Why Minneapolis sick leave is on shaky legal ground

The Minneapolis City Council recently voted to require employers to provide paid sick leave to employees. The requirement applies to firms with six or more employees and extends to all employers with employees doing business in Minneapolis.

On top of this being a bad idea that makes it harder to do business in Minneapolis, the City Council likely doesn’t actually have the power to pass this regulation.

Minneapolis is a home rule charter city, which many people assume grants the city broad power to pass any law it wants. The Minnesota Supreme Court has explained that “in matters of municipal concern, home rule cities have all the legislative power possessed by the Legislature of the state.” That seems like pretty broad power, but the breadth applies only to matters of “municipal concern.”

“If a matter presents a statewide problem,” according to the court, “the implied necessary powers of a municipality to regulate are narrowly construed unless the Legislature has expressly provided otherwise.”

Paid sick leave is clearly a matter of statewide concern and, therefore, should not be subject to local regulation. This question was settled in a case where St. Paul tried to force contractors to use Ramsey County residents for any city work. In striking down the regulation, the state Supreme Court concluded that “under the St.
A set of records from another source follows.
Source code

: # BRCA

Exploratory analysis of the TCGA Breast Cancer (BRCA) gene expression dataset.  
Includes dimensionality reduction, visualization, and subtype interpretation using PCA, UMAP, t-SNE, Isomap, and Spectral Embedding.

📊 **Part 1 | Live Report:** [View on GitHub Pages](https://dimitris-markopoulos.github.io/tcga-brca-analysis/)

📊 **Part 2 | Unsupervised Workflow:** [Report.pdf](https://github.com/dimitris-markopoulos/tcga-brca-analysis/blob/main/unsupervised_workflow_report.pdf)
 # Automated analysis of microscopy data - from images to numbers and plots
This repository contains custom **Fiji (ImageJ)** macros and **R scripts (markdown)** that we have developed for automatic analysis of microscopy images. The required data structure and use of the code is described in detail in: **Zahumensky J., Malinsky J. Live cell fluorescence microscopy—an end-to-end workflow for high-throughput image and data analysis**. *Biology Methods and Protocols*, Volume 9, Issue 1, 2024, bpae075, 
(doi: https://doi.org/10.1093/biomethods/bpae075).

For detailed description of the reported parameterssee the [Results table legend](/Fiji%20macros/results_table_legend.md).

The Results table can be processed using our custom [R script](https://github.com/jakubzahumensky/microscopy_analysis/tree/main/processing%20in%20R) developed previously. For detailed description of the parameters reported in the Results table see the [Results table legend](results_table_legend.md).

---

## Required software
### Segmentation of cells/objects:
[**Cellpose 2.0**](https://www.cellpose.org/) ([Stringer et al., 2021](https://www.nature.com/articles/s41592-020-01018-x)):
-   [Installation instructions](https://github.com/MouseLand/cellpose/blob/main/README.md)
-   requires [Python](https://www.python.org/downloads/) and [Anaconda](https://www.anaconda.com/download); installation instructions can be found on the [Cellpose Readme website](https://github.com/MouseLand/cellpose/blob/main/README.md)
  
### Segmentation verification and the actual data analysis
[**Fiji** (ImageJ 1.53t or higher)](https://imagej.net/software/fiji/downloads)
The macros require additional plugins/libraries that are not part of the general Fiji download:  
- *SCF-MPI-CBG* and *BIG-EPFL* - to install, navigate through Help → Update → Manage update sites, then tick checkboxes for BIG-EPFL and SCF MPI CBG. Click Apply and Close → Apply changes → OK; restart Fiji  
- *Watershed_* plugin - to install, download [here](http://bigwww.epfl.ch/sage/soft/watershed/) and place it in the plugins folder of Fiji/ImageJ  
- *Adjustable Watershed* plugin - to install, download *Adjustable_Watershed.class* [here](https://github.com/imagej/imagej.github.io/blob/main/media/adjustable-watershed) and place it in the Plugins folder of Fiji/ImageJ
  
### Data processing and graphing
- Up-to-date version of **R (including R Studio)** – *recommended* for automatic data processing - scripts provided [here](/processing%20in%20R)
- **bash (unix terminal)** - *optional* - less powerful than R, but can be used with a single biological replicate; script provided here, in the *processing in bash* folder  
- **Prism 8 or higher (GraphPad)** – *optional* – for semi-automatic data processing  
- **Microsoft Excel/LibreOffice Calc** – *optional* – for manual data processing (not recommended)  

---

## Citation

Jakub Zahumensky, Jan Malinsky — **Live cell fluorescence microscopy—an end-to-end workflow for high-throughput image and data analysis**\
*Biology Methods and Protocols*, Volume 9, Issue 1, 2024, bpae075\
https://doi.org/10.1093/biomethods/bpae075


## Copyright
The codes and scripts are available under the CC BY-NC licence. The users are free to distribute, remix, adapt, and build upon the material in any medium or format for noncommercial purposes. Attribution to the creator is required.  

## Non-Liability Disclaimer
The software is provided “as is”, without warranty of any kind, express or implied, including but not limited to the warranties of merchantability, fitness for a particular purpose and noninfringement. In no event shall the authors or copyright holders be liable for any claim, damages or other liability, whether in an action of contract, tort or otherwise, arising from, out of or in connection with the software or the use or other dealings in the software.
Paul charter it would seem that the activity of laborers is a statewide matter and not one for local regulation so long as the activity is not inherently dangerous to the health, welfare, safety or morals of the people of the city.”

It’s easy to see why the state limits a city’s power to matters of local concern.
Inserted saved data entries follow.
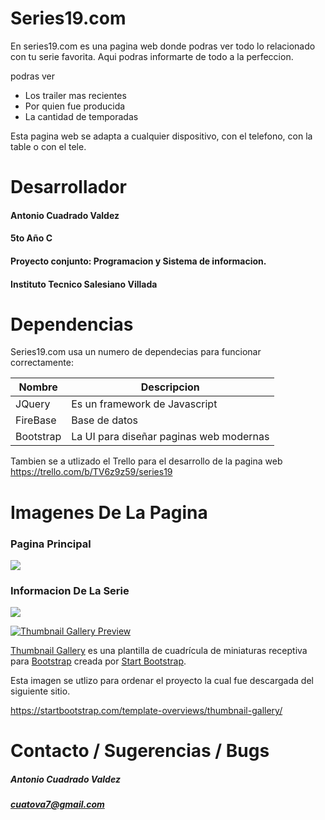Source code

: # Series19.com

En series19.com es una pagina web donde podras ver todo lo relacionado con tu serie favorita. Aqui podras informarte de todo a la perfeccion.

podras ver

* Los trailer mas recientes
* Por quien fue producida
* La cantidad de temporadas

Esta pagina web se adapta a cualquier dispositivo, con el telefono, con la table o con el tele.

# Desarrollador
#### Antonio Cuadrado Valdez
#### 5to Año C
#### Proyecto conjunto: Programacion y Sistema de informacion.
#### Instituto Tecnico Salesiano Villada

# Dependencias
Series19.com usa un numero de dependecias para funcionar correctamente:

| Nombre | Descripcion |
| ------ | ------ |
| JQuery | Es un framework de Javascript |
| FireBase | Base de datos |
| Bootstrap | La UI para diseñar paginas web modernas |

Tambien se a utlizado el Trello para el desarrollo de la pagina web	
https://trello.com/b/TV6z9z59/series19


# Imagenes De La Pagina

### Pagina Principal
	
![](https://firebasestorage.googleapis.com/v0/b/series19-4b694.appspot.com/o/serie.png?alt=media&token=48488db4-a51a-49fa-a239-19bcc57f2614)

### Informacion De La Serie

![](https://firebasestorage.googleapis.com/v0/b/series19-4b694.appspot.com/o/serie2.png?alt=media&token=90482964-c499-49ff-a9a4-8b0460b67003)

[![Thumbnail Gallery Preview](https://startbootstrap.com/assets/img/templates/thumbnail-gallery.jpg)](https://blackrockdigital.github.io/startbootstrap-thumbnail-gallery/)

[Thumbnail Gallery](http://startbootstrap.com/template-overviews/thumbnail-gallery/) es una plantilla de cuadrícula de miniaturas receptiva para [Bootstrap](http://getbootstrap.com/) creada por [Start Bootstrap](http://startbootstrap.com/).

Esta imagen se utlizo para ordenar el proyecto la cual fue descargada del siguiente sitio.

https://startbootstrap.com/template-overviews/thumbnail-gallery/

# Contacto / Sugerencias / Bugs

##### **Antonio Cuadrado Valdez**
##### **cuatova7@gmail.com**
In another case, the court rejected an attempt by Brooklyn Center to license boats after concluding that the lake-studded geography of Minnesota made licensing an issue of statewide concern. Imagine if everyone who owned a boat needed a different license to launch from city to city. Likewise, imagine if Minnesota’s 107 home rule charter cities each passed its own version of paid sick leave. As the court explained in the boat-licensing case, the burden resulting from such multiplicity of rules would be “both unreasonable and absurd.”

To avoid these absurdities, a city can pass a law on issues of statewide concern only when it is given explicit authority from the state.
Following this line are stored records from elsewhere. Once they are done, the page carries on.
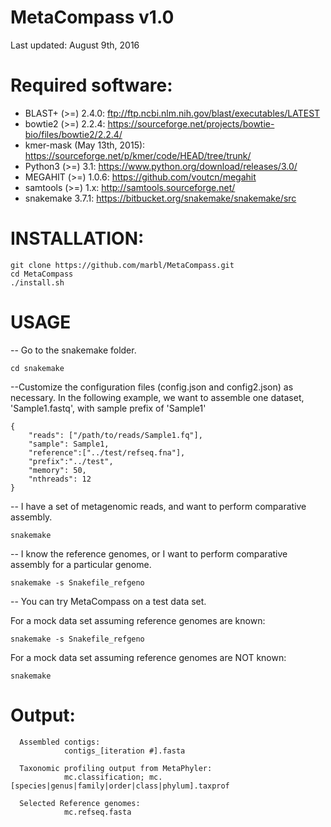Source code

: # MetaCompass v1.0
Last updated: August 9th, 2016

# Required software:

* BLAST+ (>=) 2.4.0: ftp://ftp.ncbi.nlm.nih.gov/blast/executables/LATEST
* bowtie2  (>=) 2.2.4: https://sourceforge.net/projects/bowtie-bio/files/bowtie2/2.2.4/ 
* kmer-mask (May 13th, 2015): https://sourceforge.net/p/kmer/code/HEAD/tree/trunk/
* Python3 (>=) 3.1: https://www.python.org/download/releases/3.0/
* MEGAHIT (>=) 1.0.6: https://github.com/voutcn/megahit
* samtools (>=) 1.x: http://samtools.sourceforge.net/ 
* snakemake 3.7.1: https://bitbucket.org/snakemake/snakemake/src

# INSTALLATION:

    git clone https://github.com/marbl/MetaCompass.git
    cd MetaCompass
    ./install.sh

# USAGE
-- Go to the snakemake folder.

    cd snakemake
    
--Customize the configuration files (config.json and config2.json) as necessary. In the following example, we want to assemble one dataset, 'Sample1.fastq', with sample prefix of 'Sample1'

    {
        "reads": ["/path/to/reads/Sample1.fq"],
        "sample": Sample1,
        "reference":["../test/refseq.fna"],
        "prefix":"../test",
        "memory": 50,
        "nthreads": 12
    }

    

-- I have a set of metagenomic reads, and want to perform comparative assembly.

    snakemake

-- I know the reference genomes, or I want to perform comparative assembly for a particular genome.

    snakemake -s Snakefile_refgeno


-- You can try MetaCompass on a test data set.

For a mock data set assuming reference genomes are known:

    snakemake -s Snakefile_refgeno

For a mock data set assuming reference genomes are NOT known:

    snakemake

# Output:
      Assembled contigs:
                contigs_[iteration #].fasta
      
      Taxonomic profiling output from MetaPhyler:
                mc.classification; mc.[species|genus|family|order|class|phylum].taxprof
      
      Selected Reference genomes:
                mc.refseq.fasta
Minneapolis no doubt will argue that the ordinance is localized to jobs within the city limits. But the ordinance works to guarantee sick leave benefits to tens of thousands of people who live in the suburbs and commute to one of the 158,000 jobs in downtown Minneapolis. Thus, the presumed benefits of the ordinance apply regionally, not locally.

Even if a court were to conclude that sick leave did present a matter of local concern, the question then would turn to whether state law pre-empts, or overrides, the Minneapolis ordinance.

The pre-emption of city laws can be express or implied. Pre-emption of a local law will be implied if a court determines that state law already occupies the field of legislation. In making this determination, a court will ask: “Has the subject matter been so fully covered by state law as to have become solely a matter of state concern?”

Minnesota statutes provide a comprehensive set of provisions on the specific subject of employee leave, including the following: leave for pregnancy, parenting, adoption, school conferences, bone-marrow donations, organ donations, blood donations or civil air patrol service; leave for family members of service members killed or injured, for military ceremonies and, most important, sickness. The fullness of the statute is rounded out with provisions on enforcement, a requirement on the posting of employee rights and remedies for any violations.

Alone, the comprehensiveness of these statutory provisions should lead a court to conclude that employee leave is solely a matter of state concern.

However, a court will also ask: “Is the subject matter itself of such a nature that local regulation would have unreasonably adverse effects upon the general populace of the state?” A multiplicity of paid sick leave requirements, as already noted, would pose an unreasonable burden on businesses across the region.

This review of the law shows that the city’s legal authority to regulate paid sick leave rests on very shaky legal ground.

Notably, a very similar legal analysis applies to whether Minneapolis can raise the minimum wage to $15, another controversial issue.

The Star Tribune has reported that the city attorney has reached some legal conclusions on the minimum-wage question — conclusions that could have informed the debate over paid sick leave — but these conclusions are not yet public and may not be made public.

Peter J. Nelson is vice president and senior policy fellow of the Center of the American Experiment.